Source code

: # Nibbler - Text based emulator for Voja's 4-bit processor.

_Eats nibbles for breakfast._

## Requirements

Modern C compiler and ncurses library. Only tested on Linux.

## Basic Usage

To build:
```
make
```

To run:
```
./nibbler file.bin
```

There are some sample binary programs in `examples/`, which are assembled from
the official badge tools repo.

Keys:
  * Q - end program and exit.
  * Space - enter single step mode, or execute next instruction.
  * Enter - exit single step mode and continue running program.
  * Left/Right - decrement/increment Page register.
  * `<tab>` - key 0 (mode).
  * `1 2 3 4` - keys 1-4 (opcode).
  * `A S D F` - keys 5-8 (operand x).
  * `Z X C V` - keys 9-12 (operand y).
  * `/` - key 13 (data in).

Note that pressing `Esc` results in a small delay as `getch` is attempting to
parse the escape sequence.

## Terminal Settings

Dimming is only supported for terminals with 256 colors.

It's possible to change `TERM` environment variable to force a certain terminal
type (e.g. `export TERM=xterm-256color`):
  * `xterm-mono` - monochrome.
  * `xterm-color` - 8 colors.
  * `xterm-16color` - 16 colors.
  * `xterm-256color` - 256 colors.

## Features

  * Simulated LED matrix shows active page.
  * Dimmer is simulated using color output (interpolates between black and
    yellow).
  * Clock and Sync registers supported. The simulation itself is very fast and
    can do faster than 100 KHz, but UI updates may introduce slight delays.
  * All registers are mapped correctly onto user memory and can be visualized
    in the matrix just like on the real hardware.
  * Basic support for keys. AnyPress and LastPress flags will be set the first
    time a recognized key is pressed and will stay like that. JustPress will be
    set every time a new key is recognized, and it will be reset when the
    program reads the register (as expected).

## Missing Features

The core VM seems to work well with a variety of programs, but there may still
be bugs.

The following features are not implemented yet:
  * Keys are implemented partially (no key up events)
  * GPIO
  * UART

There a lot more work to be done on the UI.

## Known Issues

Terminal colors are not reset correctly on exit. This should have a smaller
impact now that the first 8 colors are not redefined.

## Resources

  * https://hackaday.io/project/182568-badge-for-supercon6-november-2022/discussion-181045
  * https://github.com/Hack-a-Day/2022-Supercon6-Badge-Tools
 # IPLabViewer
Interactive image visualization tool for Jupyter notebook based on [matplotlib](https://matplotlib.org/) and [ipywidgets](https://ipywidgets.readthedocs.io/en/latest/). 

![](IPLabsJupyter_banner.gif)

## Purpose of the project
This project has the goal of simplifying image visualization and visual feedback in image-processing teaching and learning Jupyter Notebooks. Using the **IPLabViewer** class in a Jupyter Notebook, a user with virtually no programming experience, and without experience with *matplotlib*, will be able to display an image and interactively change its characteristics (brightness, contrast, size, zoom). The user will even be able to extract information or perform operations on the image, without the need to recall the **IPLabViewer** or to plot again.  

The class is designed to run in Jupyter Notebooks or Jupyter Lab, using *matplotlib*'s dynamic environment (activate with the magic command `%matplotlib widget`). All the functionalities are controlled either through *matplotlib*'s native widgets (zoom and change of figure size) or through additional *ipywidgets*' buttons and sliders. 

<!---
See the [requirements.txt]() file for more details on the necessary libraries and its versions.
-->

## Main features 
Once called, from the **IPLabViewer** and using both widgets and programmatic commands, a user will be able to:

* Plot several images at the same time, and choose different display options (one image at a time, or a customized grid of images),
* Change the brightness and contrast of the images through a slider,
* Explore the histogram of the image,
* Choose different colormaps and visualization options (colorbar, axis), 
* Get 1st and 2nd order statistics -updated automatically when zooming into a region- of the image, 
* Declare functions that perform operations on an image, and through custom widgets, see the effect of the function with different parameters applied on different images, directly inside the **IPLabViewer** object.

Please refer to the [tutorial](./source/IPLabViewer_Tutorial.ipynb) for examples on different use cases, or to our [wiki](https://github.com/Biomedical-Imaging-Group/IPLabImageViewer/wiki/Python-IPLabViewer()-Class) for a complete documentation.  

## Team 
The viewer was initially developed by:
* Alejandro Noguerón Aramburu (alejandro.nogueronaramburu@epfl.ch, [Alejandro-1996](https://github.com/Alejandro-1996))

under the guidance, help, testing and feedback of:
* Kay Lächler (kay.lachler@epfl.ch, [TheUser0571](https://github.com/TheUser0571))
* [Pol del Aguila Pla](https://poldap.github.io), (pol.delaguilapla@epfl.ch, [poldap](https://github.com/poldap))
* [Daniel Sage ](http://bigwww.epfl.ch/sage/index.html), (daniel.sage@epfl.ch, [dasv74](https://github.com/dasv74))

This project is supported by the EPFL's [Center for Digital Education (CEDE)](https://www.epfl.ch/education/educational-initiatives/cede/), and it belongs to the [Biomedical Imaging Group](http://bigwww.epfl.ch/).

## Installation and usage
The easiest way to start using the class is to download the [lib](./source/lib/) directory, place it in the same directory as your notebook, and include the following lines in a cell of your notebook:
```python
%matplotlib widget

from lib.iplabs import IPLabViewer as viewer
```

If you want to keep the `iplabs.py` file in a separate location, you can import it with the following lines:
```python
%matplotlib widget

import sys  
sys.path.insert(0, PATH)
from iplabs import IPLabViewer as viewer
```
+--
[WHAT TO DO]
Beginning with the line that has "# IPLabViewer" and ending with the line that has "## Purpose of the project", set down the lines above exactly and include no others.

[RESPONSE FOR THIS EXERCISE]
 # IPLabViewer
Interactive image visualization tool for Jupyter notebook based on [matplotlib](https://matplotlib.org/) and [ipywidgets](https://ipywidgets.readthedocs.io/en/latest/). 

![](IPLabsJupyter_banner.gif)

## Purpose of the project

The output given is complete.